→ GOAL OF THE EXERCISE
Write out every entry exactly as given, but omit the pictures.

[[ DATA EXTRACTS open ]]

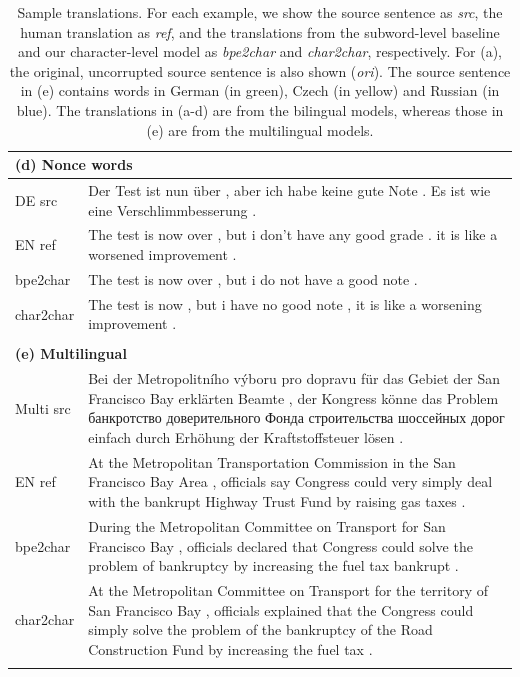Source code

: \documentclass[11pt,letterpaper]{article}
\newcommand{\ti}{\textit}
\newcommand{\tb}{\textbf}
\newcommand{\clr}{\color{Red}}
\newcommand{\clg}{\color{ForestGreen}}
\newcommand{\cly}{\color{YellowOrange}}
\newcommand{\clb}{\color{Cerulean}}
\begin{document}
\begin{table}[h!]
\begin{tabular}{p{1.4cm}|p{14.2cm}}
    \multicolumn{2}{l}{\tb{(d) Nonce words}} \\ \hline \hline
    DE src  & Der Test ist nun \"uber , aber ich habe keine gute Note . Es ist wie eine {\clr Verschlimmbesserung} . \\ \hline
    EN ref  & The test is now over , but i don't have any good grade . it is like a {\clr worsened improvement} . \\ \hline
    bpe2char &  The test is now over , but i do not have a good note . \\ \hline
    char2char & The test is now , but i have no good note , it is like a {\clr worsening improvement} . \\ \hline
    \multicolumn{2}{l}{}       \\

    \multicolumn{2}{l}{\tb{(e) Multilingual}} \\ \hline \hline
    Multi src  & \vspace{-0.85em} {\clg\foreignlanguage{german}{ Bei der}} {\cly \foreignlanguage{czech}{Metropolitního výboru pro dopravu}} {\clg\foreignlanguage{german}{für das Gebiet der San Francisco Bay erklärten Beamte , der Kongress könne das Problem}} {\clb\foreignlanguage{russian}{банкротство доверительного Фонда строительства шоссейных дорог}} {\clg\foreignlanguage{german}{einfach durch Erhöhung der Kraftstoffsteuer lösen }} .\\ \hline
    EN ref  & At the Metropolitan Transportation Commission in the San Francisco Bay Area , officials say Congress could very simply {\clr deal with the bankrupt Highway Trust Fund }by raising gas taxes . \\ \hline
    bpe2char & During the Metropolitan Committee on Transport for San Francisco Bay , officials declared that Congress could {\clr solve the problem of bankruptcy} by increasing the fuel tax bankrupt . \\ \hline
    char2char & At the Metropolitan Committee on Transport for the territory of San Francisco Bay , officials explained that the Congress could simply {\clr solve the problem of the bankruptcy of the Road Construction Fund }by increasing the fuel tax . \\ \hline
    \multicolumn{2}{l}{}       \\


    \end{tabular}
    \vspace{-8mm}
    \caption{Sample translations. For each example, we show the source sentence as \ti{src}, the human translation as \ti{ref}, and the translations from the subword-level baseline and our character-level model as \ti{bpe2char} and \ti{char2char}, respectively. For (a), the original, uncorrupted source sentence is also shown (\ti{ori}). The source sentence in (e) contains words in German (in green), Czech (in yellow) and Russian (in blue). The translations in (a-d) are from the bilingual models, whereas those in (e) are from the multilingual models.}
    \label{table:qual}
    \normalsize
    \end{table}
\end{document}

[[ DATA EXTRACTS closed ]]

→ PROBLEM SOLUTION
Source code

: \documentclass[11pt,letterpaper]{article}
\newcommand{\ti}{\textit}
\newcommand{\tb}{\textbf}
\newcommand{\clr}{\color{Red}}
\newcommand{\clg}{\color{ForestGreen}}
\newcommand{\cly}{\color{YellowOrange}}
\newcommand{\clb}{\color{Cerulean}}
\begin{document}
\begin{table}[h!]
\begin{tabular}{p{1.4cm}|p{14.2cm}}
    \multicolumn{2}{l}{\tb{(d) Nonce words}} \\ \hline \hline
    DE src  & Der Test ist nun \"uber , aber ich habe keine gute Note . Es ist wie eine {\clr Verschlimmbesserung} . \\ \hline
    EN ref  & The test is now over , but i don't have any good grade . it is like a {\clr worsened improvement} . \\ \hline
    bpe2char &  The test is now over , but i do not have a good note . \\ \hline
    char2char & The test is now , but i have no good note , it is like a {\clr worsening improvement} . \\ \hline
    \multicolumn{2}{l}{}       \\

    \multicolumn{2}{l}{\tb{(e) Multilingual}} \\ \hline \hline
    Multi src  & \vspace{-0.85em} {\clg\foreignlanguage{german}{ Bei der}} {\cly \foreignlanguage{czech}{Metropolitního výboru pro dopravu}} {\clg\foreignlanguage{german}{für das Gebiet der San Francisco Bay erklärten Beamte , der Kongress könne das Problem}} {\clb\foreignlanguage{russian}{банкротство доверительного Фонда строительства шоссейных дорог}} {\clg\foreignlanguage{german}{einfach durch Erhöhung der Kraftstoffsteuer lösen }} .\\ \hline
    EN ref  & At the Metropolitan Transportation Commission in the San Francisco Bay Area , officials say Congress could very simply {\clr deal with the bankrupt Highway Trust Fund }by raising gas taxes . \\ \hline
    bpe2char & During the Metropolitan Committee on Transport for San Francisco Bay , officials declared that Congress could {\clr solve the problem of bankruptcy} by increasing the fuel tax bankrupt . \\ \hline
    char2char & At the Metropolitan Committee on Transport for the territory of San Francisco Bay , officials explained that the Congress could simply {\clr solve the problem of the bankruptcy of the Road Construction Fund }by increasing the fuel tax . \\ \hline
    \multicolumn{2}{l}{}       \\


    \end{tabular}
    \vspace{-8mm}
    \caption{Sample translations. For each example, we show the source sentence as \ti{src}, the human translation as \ti{ref}, and the translations from the subword-level baseline and our character-level model as \ti{bpe2char} and \ti{char2char}, respectively. For (a), the original, uncorrupted source sentence is also shown (\ti{ori}). The source sentence in (e) contains words in German (in green), Czech (in yellow) and Russian (in blue). The translations in (a-d) are from the bilingual models, whereas those in (e) are from the multilingual models.}
    \label{table:qual}
    \normalsize
    \end{table}
\end{document}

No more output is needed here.